(WORK INSTRUCTION): Look through the entries for the string "correspond", and copy each line that holds it.

(SUPPLIED RECORDS):
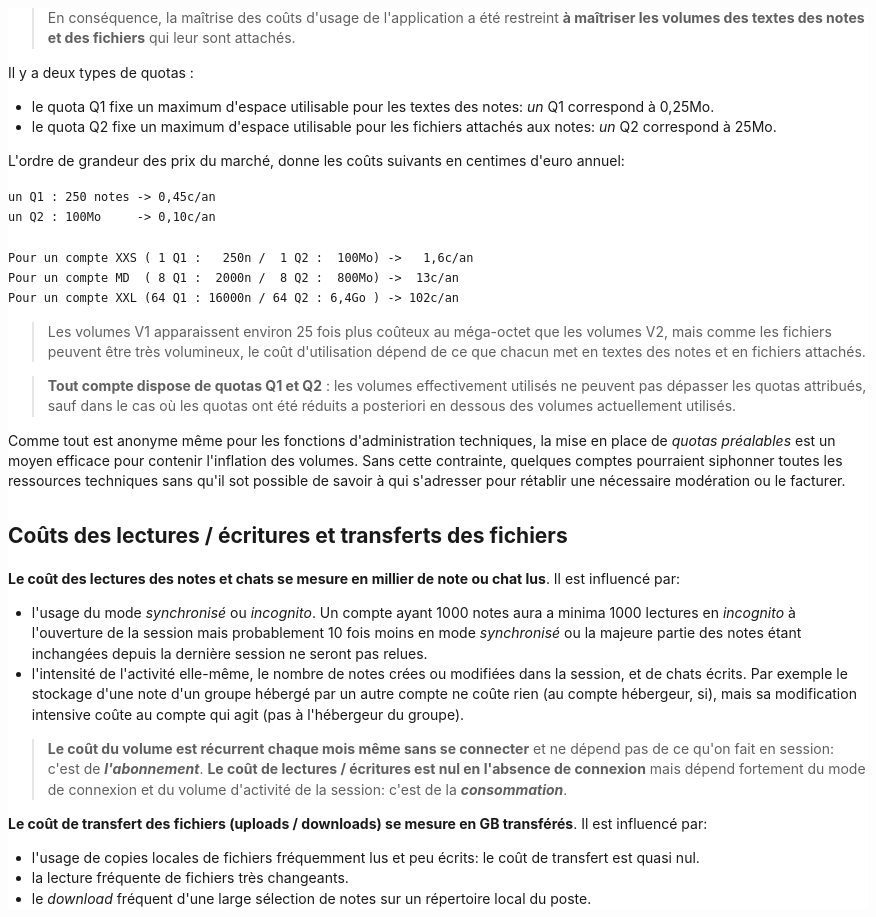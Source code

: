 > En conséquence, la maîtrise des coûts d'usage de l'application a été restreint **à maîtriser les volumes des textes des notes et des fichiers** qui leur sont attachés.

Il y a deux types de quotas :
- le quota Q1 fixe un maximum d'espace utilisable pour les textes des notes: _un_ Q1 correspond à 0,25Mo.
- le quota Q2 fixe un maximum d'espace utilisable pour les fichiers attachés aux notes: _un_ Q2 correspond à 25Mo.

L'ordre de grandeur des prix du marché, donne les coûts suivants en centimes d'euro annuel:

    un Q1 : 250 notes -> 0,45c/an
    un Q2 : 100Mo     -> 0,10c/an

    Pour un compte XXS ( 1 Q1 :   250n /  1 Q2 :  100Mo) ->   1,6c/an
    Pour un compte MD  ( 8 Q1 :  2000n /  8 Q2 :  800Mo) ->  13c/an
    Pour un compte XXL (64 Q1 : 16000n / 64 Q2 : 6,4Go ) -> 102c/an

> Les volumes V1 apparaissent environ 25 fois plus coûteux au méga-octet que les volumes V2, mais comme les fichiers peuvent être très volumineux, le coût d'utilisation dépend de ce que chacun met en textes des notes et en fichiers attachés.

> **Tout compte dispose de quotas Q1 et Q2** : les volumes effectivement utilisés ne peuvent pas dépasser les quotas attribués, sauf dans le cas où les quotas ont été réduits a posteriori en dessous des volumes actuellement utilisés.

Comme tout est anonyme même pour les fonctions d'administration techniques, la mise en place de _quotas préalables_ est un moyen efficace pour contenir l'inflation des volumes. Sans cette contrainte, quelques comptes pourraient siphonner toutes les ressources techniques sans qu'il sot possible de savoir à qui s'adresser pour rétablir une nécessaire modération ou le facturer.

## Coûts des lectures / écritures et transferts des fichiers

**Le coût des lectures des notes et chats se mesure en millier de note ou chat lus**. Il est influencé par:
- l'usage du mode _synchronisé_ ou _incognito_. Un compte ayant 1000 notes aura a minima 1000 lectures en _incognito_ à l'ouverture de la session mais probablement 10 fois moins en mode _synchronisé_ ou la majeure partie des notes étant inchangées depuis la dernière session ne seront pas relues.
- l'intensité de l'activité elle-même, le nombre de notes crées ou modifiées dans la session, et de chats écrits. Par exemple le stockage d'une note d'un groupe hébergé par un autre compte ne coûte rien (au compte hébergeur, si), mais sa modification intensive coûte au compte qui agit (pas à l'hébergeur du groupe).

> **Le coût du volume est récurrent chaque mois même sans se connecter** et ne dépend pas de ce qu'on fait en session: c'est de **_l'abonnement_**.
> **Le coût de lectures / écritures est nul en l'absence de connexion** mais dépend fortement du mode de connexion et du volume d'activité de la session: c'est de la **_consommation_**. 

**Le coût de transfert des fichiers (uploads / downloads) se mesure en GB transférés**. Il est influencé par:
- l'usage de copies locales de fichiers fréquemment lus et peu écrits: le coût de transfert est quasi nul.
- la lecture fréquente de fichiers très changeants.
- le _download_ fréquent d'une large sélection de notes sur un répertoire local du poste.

(REPLY TO THE TASK):
- le quota Q1 fixe un maximum d'espace utilisable pour les textes des notes: _un_ Q1 correspond à 0,25Mo.
- le quota Q2 fixe un maximum d'espace utilisable pour les fichiers attachés aux notes: _un_ Q2 correspond à 25Mo.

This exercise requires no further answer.